Sunday Post-Game

Yesterday at Aletheia we kicked off our new teaching series in the book of Genesis. It was a great start, and I'm more excited than ever to dig into this crucial book. But the fact is, the scope of the book of Genesis is beyond what sermons and Sundays can capture. This 50 chapter book covers more time than any other book of the Bible. Taken in its most natural sections, I could happily find myself preaching through this book for 7 years. Let's be honest. No one really was begging me to do that. So, we wrote a book for you, hoping it would empower and encourage you to do some digging yourself.

The Point The main theme of Genesis 1-2 is simple: God creates. In those two words lie volumes of theological beauty, some of which we explored yesterday. These two words confront us with the fundamental reality of God, and his rights as creator to write our story. None of us get to self-define. None of us get to take God's good gifts and redefine them. Creation, humanity, marriage, sex, and work—all of these are good gifts, made by a good God, for a good purpose, within a good context. If God creates, then we don't get to change them, because they are not ours to change.

Secondary Issues There are some other issues that we bring to this text that—in my opinion and those of my commentators—are not the main point of the text. That doesn't mean that we shouldn't ask these questions, but it does mean that when we do, we must realize that the text wasn't written to answer these questions, primarily.

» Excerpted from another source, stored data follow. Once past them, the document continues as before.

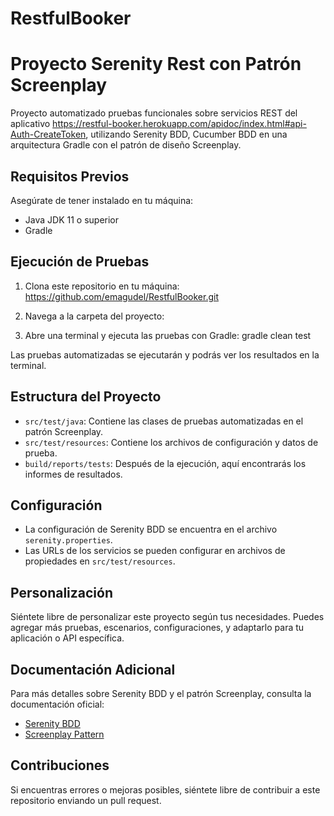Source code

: # RestfulBooker

# Proyecto Serenity Rest con Patrón Screenplay

Proyecto automatizado pruebas funcionales sobre servicios REST del aplicativo https://restful-booker.herokuapp.com/apidoc/index.html#api-Auth-CreateToken,   utilizando Serenity BDD, Cucumber BDD en una arquitectura Gradle con el patrón de diseño Screenplay.

## Requisitos Previos

Asegúrate de tener instalado en tu máquina:
- Java JDK 11 o superior
- Gradle

## Ejecución de Pruebas

1. Clona este repositorio en tu máquina: https://github.com/emagudel/RestfulBooker.git

2. Navega a la carpeta del proyecto:

3. Abre una terminal y ejecuta las pruebas con Gradle:
    gradle clean test


Las pruebas automatizadas se ejecutarán y podrás ver los resultados en la terminal.

## Estructura del Proyecto

- `src/test/java`: Contiene las clases de pruebas automatizadas en el patrón Screenplay.
- `src/test/resources`: Contiene los archivos de configuración y datos de prueba.
- `build/reports/tests`: Después de la ejecución, aquí encontrarás los informes de resultados.

## Configuración

- La configuración de Serenity BDD se encuentra en el archivo `serenity.properties`.
- Las URLs de los servicios se pueden configurar en archivos de propiedades en `src/test/resources`.

## Personalización

Siéntete libre de personalizar este proyecto según tus necesidades. Puedes agregar más pruebas, escenarios, configuraciones, y adaptarlo para tu aplicación o API específica.

## Documentación Adicional

Para más detalles sobre Serenity BDD y el patrón Screenplay, consulta la documentación oficial:
- [Serenity BDD](http://www.thucydides.info/docs/serenity-staging/)
- [Screenplay Pattern](http://www.thucydides.info/docs/serenity-staging/#_the_screenplay_pattern)

## Contribuciones

Si encuentras errores o mejoras posibles, siéntete libre de contribuir a este repositorio enviando un pull request.

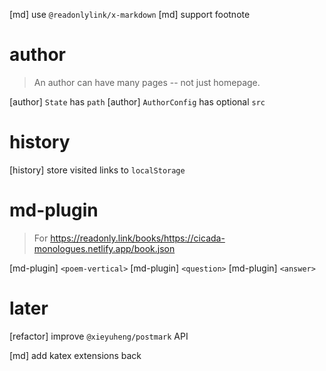 [md] use `@readonlylink/x-markdown`
[md] support footnote

# author

> An author can have many pages -- not just homepage.

[author] `State` has `path`
[author] `AuthorConfig` has optional `src`

# history

[history] store visited links to `localStorage`

# md-plugin

> For https://readonly.link/books/https://cicada-monologues.netlify.app/book.json

[md-plugin] `<poem-vertical>`
[md-plugin] `<question>`
[md-plugin] `<answer>`

# later

[refactor] improve `@xieyuheng/postmark` API

[md] add katex extensions back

    • Age of the Earth - This is an interesting in-house debate among Christians. What does Genesis teach regarding the age of the earth? Broadly, there are two camps: young earth and old earth. While there are dozens of varying theories within each heading, a few issues come up. Young earth advocates will point out that the text, read most naturally, leads us to think that God made the earth in six, literal, 24-hour-day periods. The best arguments I've seen for this position come from Answers in Genesis. More popular these days is the Old-Earth position. This view tends to synthesize some degree of evolution and modern cosmology with the biblical witness. Good work on this view can be found from Reasons to Believe. This is an old, often passionate debate. Before you dive in remember: unity in the essentials (creation, christology, the gospel), diversity in the non-essentials (age of the earth), and in all things charity (love those with whom you disagree).
    • Evolution - Not surprisingly, neo-darwinian synthesis, DNA, and the exact date of the Cambrian Explosion are not mentioned in Genesis 1-2. Why? Because this work was written to Israel en route to the promised land, not to the director of the NIH. However, the scriptures do give us some guidelines on how to think about evolution. If God creates, then we cannot think of evolution in the way our atheistic counterparts do. It cannot be blind, merciless, and infinitely creative. (Creativity, by the way, can never be the product of a process, but only of a mind...) A lot of good work has been done on this topic. My favorite few books that open this up are Signature in the Cell (Meyer), Three Views on Creation, and Darwin's Black Box (Behe). Before you grind your axe over your favorite view, read. Always a good idea.
    • The Goodness of Sex, Love, and Marriage - The Scriptures have a lot to say about sex, love, and marriage. These are all good gifts that God gave us for with a good context. Last year, I wrote my first book on the topic, and I'd like to shamelessly self-promote it to you.

Growth Recently, we've experienced a real surge of numerical growth in Sunday attendance. For that grace, I'm grateful. This has caused us to launch a second service, and think more about the future. Here are my thoughts about our growth:

    • Everything good comes from God, and I'm not him. While your pastors are God's people, this growth is a gracious gift from our King, not due to primarily to any awesomeness on our part. So, make Jesus your rockstar, not your leaders.
    • This increases our responsibilities. More people means more lives to steward and more disciples to make. So don't just sit back and watch the show. Get involved, get trained, and make disciples.
    • Growth must always be rhythmic to be sustained. We must grow toward God in holiness, sanctification, and worship, and toward others in love, mission, and discipleship.
    • Pray. Pray all the time. Pray that we'd make disciples, plant churches, reach campuses, and do more for the Kingdom as God gives more to us.

I'm pumped, people. Simultaneously grateful and more determined than ever, I'm ready for a great week alongside you.